## EXERCISE AIM
If a line of the records holds the word "when", copy it out.

## DATA TO EXAMINE
● ● ● ● ●
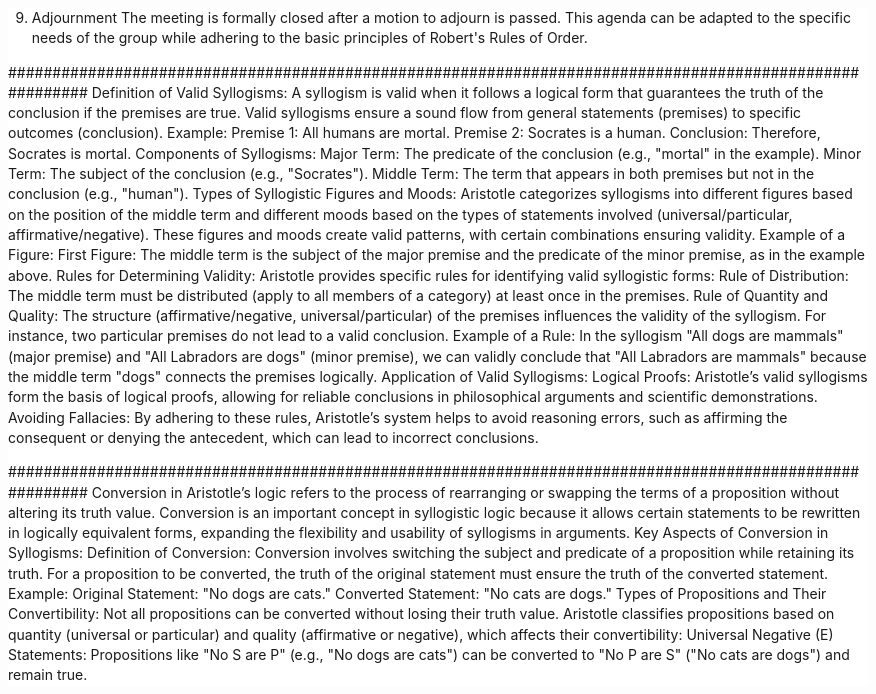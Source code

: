 9. Adjournment
    The meeting is formally closed after a motion to adjourn is passed.
This agenda can be adapted to the specific needs of the group while adhering to the basic principles of Robert's Rules of Order.

#########################################################################################################
Definition of Valid Syllogisms:
    A syllogism is valid when it follows a logical form that guarantees the truth of the conclusion if the premises are true. Valid syllogisms ensure a sound flow from general statements (premises) to specific outcomes (conclusion).
    Example:
        Premise 1: All humans are mortal.
        Premise 2: Socrates is a human.
        Conclusion: Therefore, Socrates is mortal.
Components of Syllogisms:
    Major Term: The predicate of the conclusion (e.g., "mortal" in the example).
    Minor Term: The subject of the conclusion (e.g., "Socrates").
    Middle Term: The term that appears in both premises but not in the conclusion (e.g., "human").
Types of Syllogistic Figures and Moods:
    Aristotle categorizes syllogisms into different figures based on the position of the middle term and different moods based on the types of statements involved (universal/particular, affirmative/negative). These figures and moods create valid patterns, with certain combinations ensuring validity.
    Example of a Figure:
        First Figure: The middle term is the subject of the major premise and the predicate of the minor premise, as in the example above.
Rules for Determining Validity:
    Aristotle provides specific rules for identifying valid syllogistic forms:
        Rule of Distribution: The middle term must be distributed (apply to all members of a category) at least once in the premises.
        Rule of Quantity and Quality: The structure (affirmative/negative, universal/particular) of the premises influences the validity of the syllogism. For instance, two particular premises do not lead to a valid conclusion.
    Example of a Rule:
        In the syllogism "All dogs are mammals" (major premise) and "All Labradors are dogs" (minor premise), we can validly conclude that "All Labradors are mammals" because the middle term "dogs" connects the premises logically.
Application of Valid Syllogisms:
    Logical Proofs: Aristotle’s valid syllogisms form the basis of logical proofs, allowing for reliable conclusions in philosophical arguments and scientific demonstrations.
    Avoiding Fallacies: By adhering to these rules, Aristotle’s system helps to avoid reasoning errors, such as affirming the consequent or denying the antecedent, which can lead to incorrect conclusions.

#########################################################################################################
Conversion in Aristotle’s logic refers to the process of rearranging or swapping the terms of a proposition without altering its truth value. Conversion is an important concept in syllogistic logic because it allows certain statements to be rewritten in logically equivalent forms, expanding the flexibility and usability of syllogisms in arguments.
Key Aspects of Conversion in Syllogisms:
    Definition of Conversion:
        Conversion involves switching the subject and predicate of a proposition while retaining its truth. For a proposition to be converted, the truth of the original statement must ensure the truth of the converted statement.
        Example:
            Original Statement: "No dogs are cats."
            Converted Statement: "No cats are dogs."
    Types of Propositions and Their Convertibility:
        Not all propositions can be converted without losing their truth value. Aristotle classifies propositions based on quantity (universal or particular) and quality (affirmative or negative), which affects their convertibility:
            Universal Negative (E) Statements: Propositions like "No S are P" (e.g., "No dogs are cats") can be converted to "No P are S" ("No cats are dogs") and remain true.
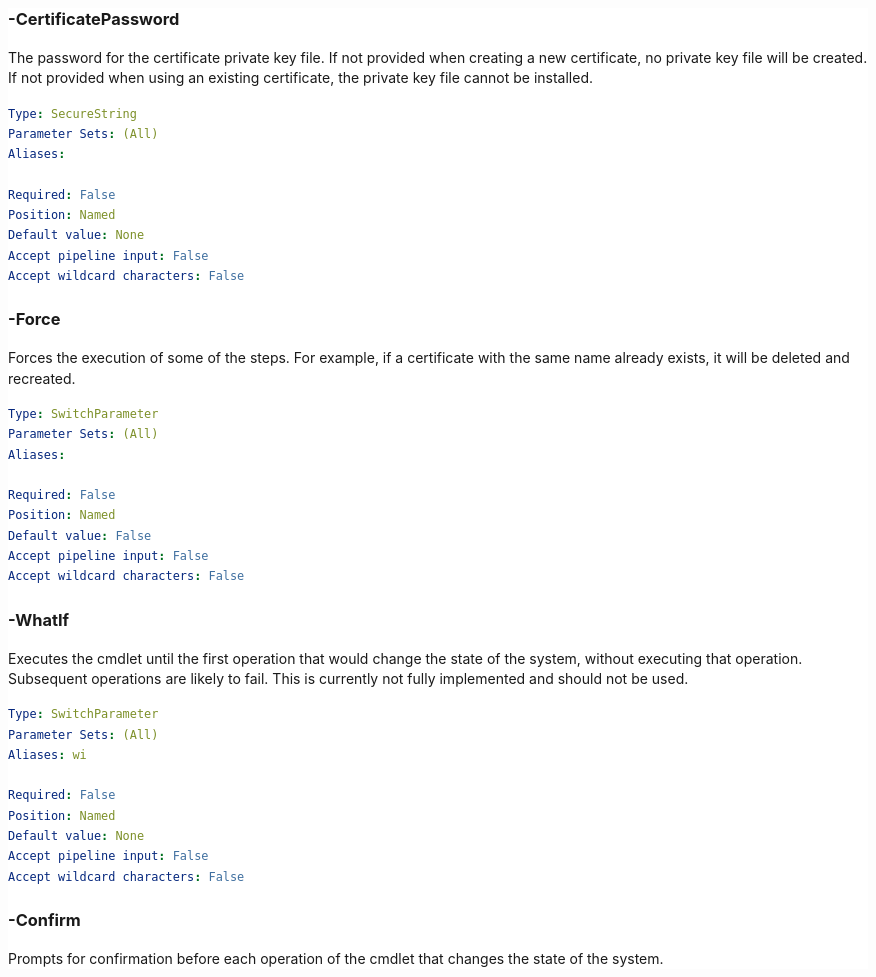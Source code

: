 ### -CertificatePassword
The password for the certificate private key file.
If not provided when creating a new certificate, no private key file will be created.
If not provided when using an existing certificate, the private key file cannot be installed.

```yaml
Type: SecureString
Parameter Sets: (All)
Aliases:

Required: False
Position: Named
Default value: None
Accept pipeline input: False
Accept wildcard characters: False
```

### -Force
Forces the execution of some of the steps.
For example, if a certificate with the same name already exists, it will be deleted and recreated.

```yaml
Type: SwitchParameter
Parameter Sets: (All)
Aliases:

Required: False
Position: Named
Default value: False
Accept pipeline input: False
Accept wildcard characters: False
```

### -WhatIf
Executes the cmdlet until the first operation that would change the state of the system, without executing that operation.
Subsequent operations are likely to fail.
This is currently not fully implemented and should not be used.

```yaml
Type: SwitchParameter
Parameter Sets: (All)
Aliases: wi

Required: False
Position: Named
Default value: None
Accept pipeline input: False
Accept wildcard characters: False
```

### -Confirm
Prompts for confirmation before each operation of the cmdlet that changes the state of the system.
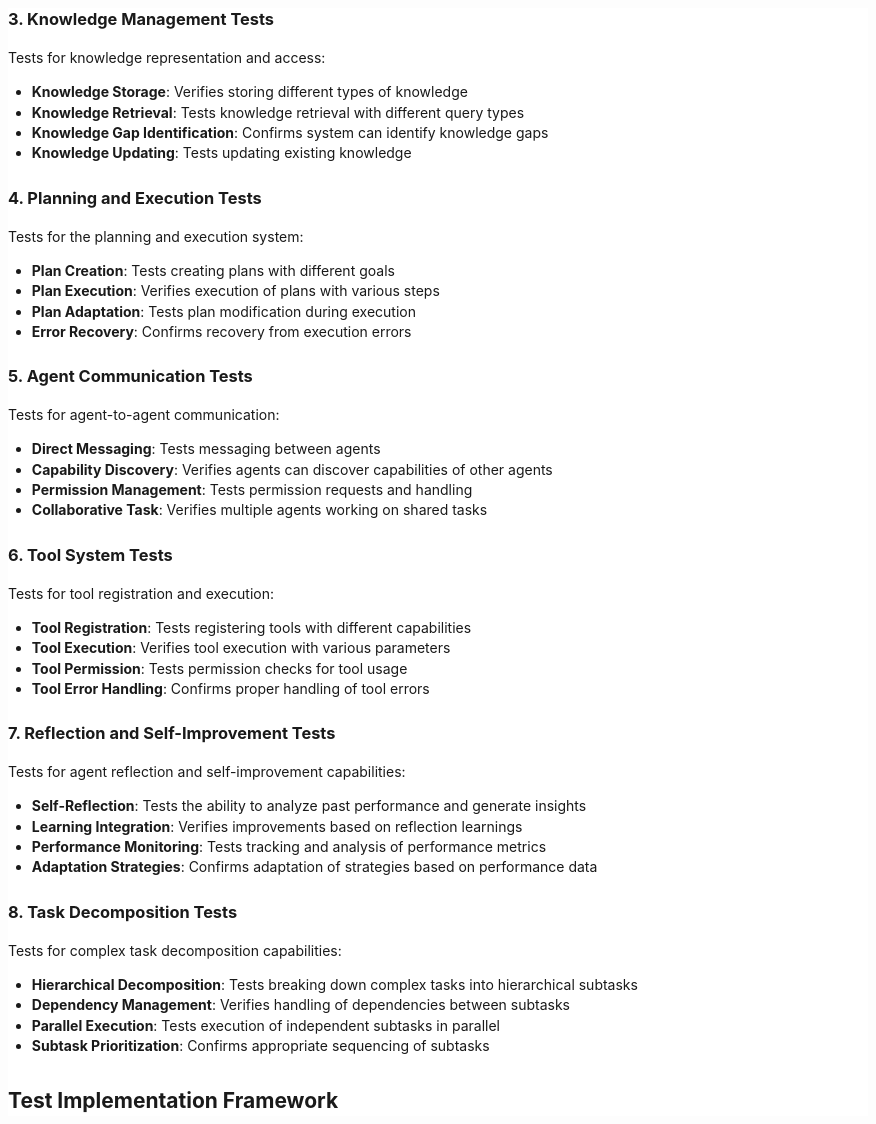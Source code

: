 ### 3. Knowledge Management Tests

Tests for knowledge representation and access:

- **Knowledge Storage**: Verifies storing different types of knowledge
- **Knowledge Retrieval**: Tests knowledge retrieval with different query types
- **Knowledge Gap Identification**: Confirms system can identify knowledge gaps
- **Knowledge Updating**: Tests updating existing knowledge

### 4. Planning and Execution Tests

Tests for the planning and execution system:

- **Plan Creation**: Tests creating plans with different goals
- **Plan Execution**: Verifies execution of plans with various steps
- **Plan Adaptation**: Tests plan modification during execution
- **Error Recovery**: Confirms recovery from execution errors

### 5. Agent Communication Tests

Tests for agent-to-agent communication:

- **Direct Messaging**: Tests messaging between agents
- **Capability Discovery**: Verifies agents can discover capabilities of other agents
- **Permission Management**: Tests permission requests and handling
- **Collaborative Task**: Verifies multiple agents working on shared tasks

### 6. Tool System Tests

Tests for tool registration and execution:

- **Tool Registration**: Tests registering tools with different capabilities
- **Tool Execution**: Verifies tool execution with various parameters
- **Tool Permission**: Tests permission checks for tool usage
- **Tool Error Handling**: Confirms proper handling of tool errors

### 7. Reflection and Self-Improvement Tests

Tests for agent reflection and self-improvement capabilities:

- **Self-Reflection**: Tests the ability to analyze past performance and generate insights
- **Learning Integration**: Verifies improvements based on reflection learnings
- **Performance Monitoring**: Tests tracking and analysis of performance metrics
- **Adaptation Strategies**: Confirms adaptation of strategies based on performance data

### 8. Task Decomposition Tests

Tests for complex task decomposition capabilities:

- **Hierarchical Decomposition**: Tests breaking down complex tasks into hierarchical subtasks
- **Dependency Management**: Verifies handling of dependencies between subtasks
- **Parallel Execution**: Tests execution of independent subtasks in parallel
- **Subtask Prioritization**: Confirms appropriate sequencing of subtasks

## Test Implementation Framework
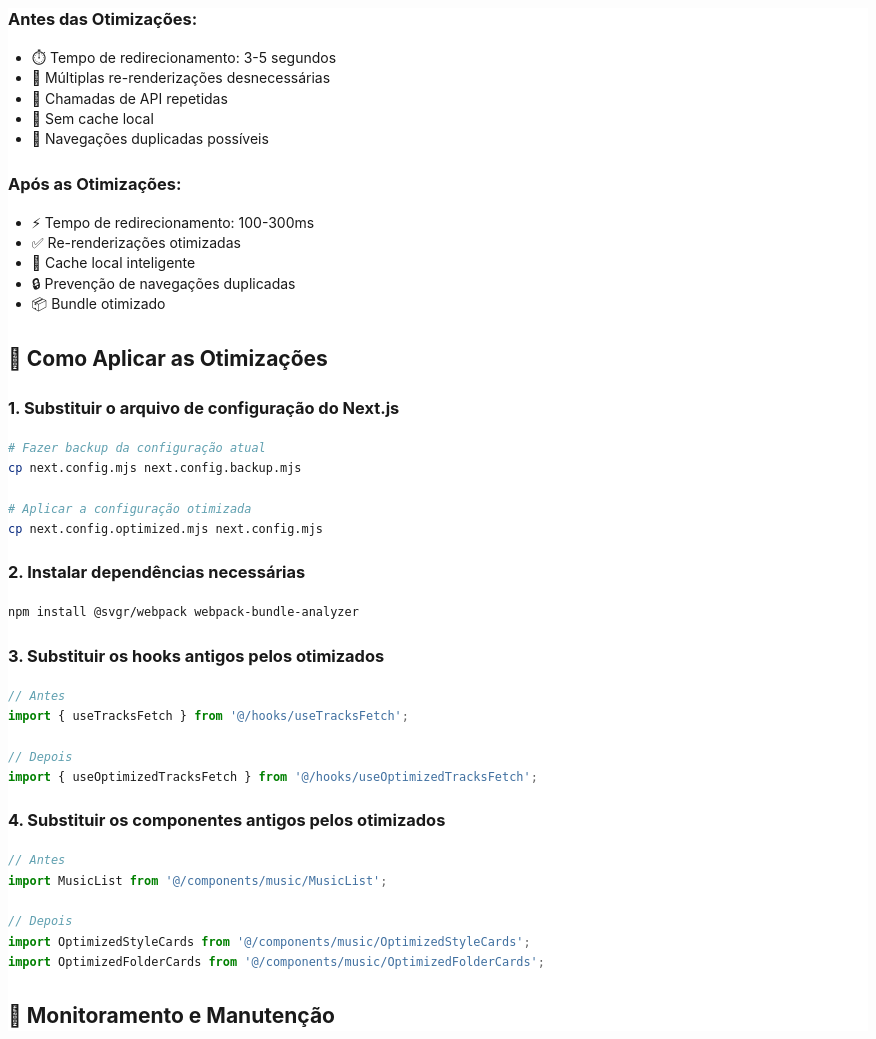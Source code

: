 ### **Antes das Otimizações:**
- ⏱️ Tempo de redirecionamento: 3-5 segundos
- 🔄 Múltiplas re-renderizações desnecessárias
- 📡 Chamadas de API repetidas
- 💾 Sem cache local
- 🚫 Navegações duplicadas possíveis

### **Após as Otimizações:**
- ⚡ Tempo de redirecionamento: 100-300ms
- ✅ Re-renderizações otimizadas
- 🚀 Cache local inteligente
- 🔒 Prevenção de navegações duplicadas
- 📦 Bundle otimizado

## 🚀 Como Aplicar as Otimizações

### 1. **Substituir o arquivo de configuração do Next.js**
```bash
# Fazer backup da configuração atual
cp next.config.mjs next.config.backup.mjs

# Aplicar a configuração otimizada
cp next.config.optimized.mjs next.config.mjs
```

### 2. **Instalar dependências necessárias**
```bash
npm install @svgr/webpack webpack-bundle-analyzer
```

### 3. **Substituir os hooks antigos pelos otimizados**
```typescript
// Antes
import { useTracksFetch } from '@/hooks/useTracksFetch';

// Depois
import { useOptimizedTracksFetch } from '@/hooks/useOptimizedTracksFetch';
```

### 4. **Substituir os componentes antigos pelos otimizados**
```typescript
// Antes
import MusicList from '@/components/music/MusicList';

// Depois
import OptimizedStyleCards from '@/components/music/OptimizedStyleCards';
import OptimizedFolderCards from '@/components/music/OptimizedFolderCards';
```

## 🔧 Monitoramento e Manutenção
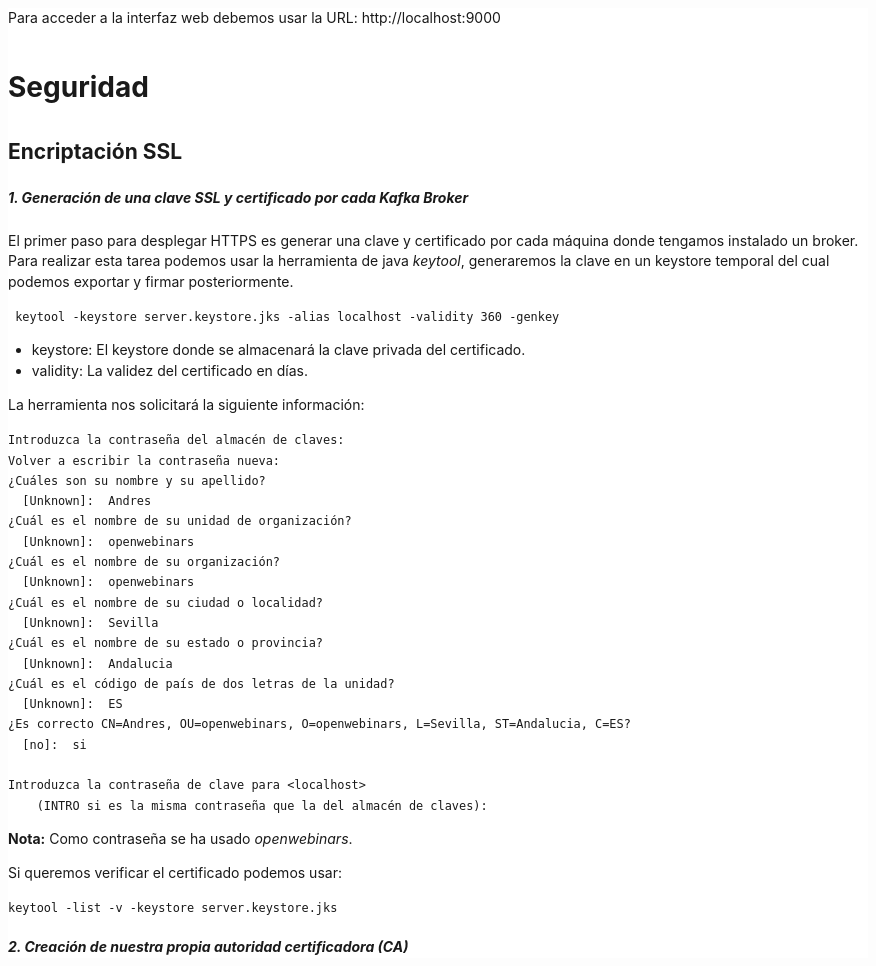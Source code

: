 Para acceder a la interfaz web debemos usar la URL: http://localhost:9000

# Seguridad

## Encriptación SSL

##### 1. Generación de una clave SSL y certificado por cada Kafka Broker

El primer paso para desplegar HTTPS es generar una clave y certificado por cada máquina donde tengamos instalado un broker. Para realizar esta tarea podemos usar la herramienta de java *keytool*, generaremos la clave en un keystore temporal del cual podemos exportar y firmar posteriormente.


```
 keytool -keystore server.keystore.jks -alias localhost -validity 360 -genkey
```

 * keystore: El keystore donde se almacenará la clave privada del certificado.
 * validity: La validez del certificado en días.

La herramienta nos solicitará la siguiente información:

```
Introduzca la contraseña del almacén de claves:
Volver a escribir la contraseña nueva:
¿Cuáles son su nombre y su apellido?
  [Unknown]:  Andres
¿Cuál es el nombre de su unidad de organización?
  [Unknown]:  openwebinars
¿Cuál es el nombre de su organización?
  [Unknown]:  openwebinars
¿Cuál es el nombre de su ciudad o localidad?
  [Unknown]:  Sevilla
¿Cuál es el nombre de su estado o provincia?
  [Unknown]:  Andalucia
¿Cuál es el código de país de dos letras de la unidad?
  [Unknown]:  ES
¿Es correcto CN=Andres, OU=openwebinars, O=openwebinars, L=Sevilla, ST=Andalucia, C=ES?
  [no]:  si

Introduzca la contraseña de clave para <localhost>
	(INTRO si es la misma contraseña que la del almacén de claves):
```

**Nota:** Como contraseña se ha usado *openwebinars*.

Si queremos verificar el certificado podemos usar:

```
keytool -list -v -keystore server.keystore.jks
```

##### 2. Creación de nuestra propia autoridad certificadora (CA)
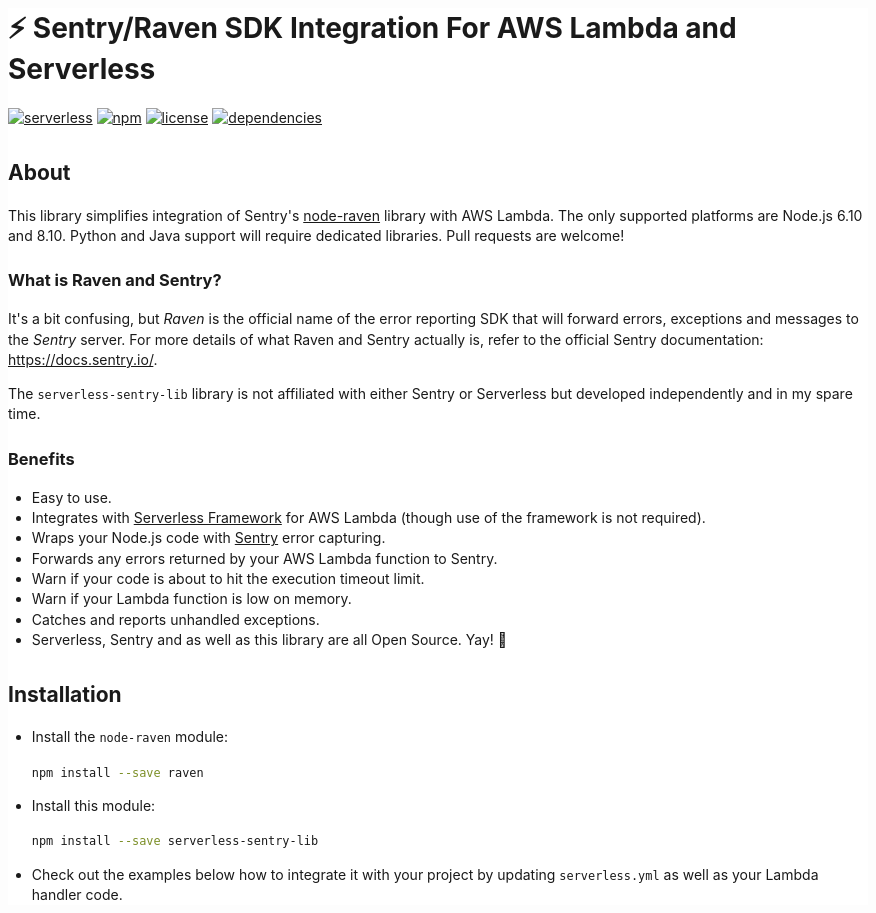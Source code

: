 # ⚡️ Sentry/Raven SDK Integration For AWS Lambda and Serverless

[![serverless](http://public.serverless.com/badges/v3.svg)](http://www.serverless.com)
[![npm](https://img.shields.io/npm/v/serverless-sentry-lib.svg)](https://www.npmjs.com/package/serverless-sentry-lib)
[![license](https://img.shields.io/github/license/arabold/serverless-sentry-lib.svg)](https://github.com/arabold/serverless-sentry-lib/blob/master/LICENSE)
[![dependencies](https://img.shields.io/david/arabold/serverless-sentry-lib.svg)](https://www.npmjs.com/package/serverless-sentry-lib)


## About
This library simplifies integration of Sentry's
[node-raven](https://docs.sentry.io/clients/node/) library with AWS Lambda.
The only supported platforms are Node.js 6.10 and 8.10. Python and Java
support will require dedicated libraries. Pull requests are welcome!

### What is Raven and Sentry?
It's a bit confusing, but _Raven_ is the official name of the error reporting SDK
that will forward errors, exceptions and messages to the _Sentry_ server. For
more details of what Raven and Sentry actually is, refer to the official Sentry documentation: https://docs.sentry.io/.

The `serverless-sentry-lib` library is not affiliated with either Sentry or
Serverless but developed independently and in my spare time.


### Benefits

* Easy to use.
* Integrates with [Serverless Framework](http://www.serverless.com) for
  AWS Lambda (though use of the framework is not required).
* Wraps your Node.js code with [Sentry](http://getsentry.com) error capturing.
* Forwards any errors returned by your AWS Lambda function to Sentry.
* Warn if your code is about to hit the execution timeout limit.
* Warn if your Lambda function is low on memory.
* Catches and reports unhandled exceptions.
* Serverless, Sentry and as well as this library are all Open Source. Yay! 🎉


## Installation

* Install the `node-raven` module:
  ```bash
  npm install --save raven
  ```
* Install this module:
  ```bash
  npm install --save serverless-sentry-lib
  ```
* Check out the examples below how to integrate it with your project
  by updating `serverless.yml` as well as your Lambda handler code.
● ● ● ● ●
## TASK RESULT
    A syllogism is valid when it follows a logical form that guarantees the truth of the conclusion if the premises are true. Valid syllogisms ensure a sound flow from general statements (premises) to specific outcomes (conclusion).
If not provided when creating a new certificate, no private key file will be created.
If not provided when using an existing certificate, the private key file cannot be installed.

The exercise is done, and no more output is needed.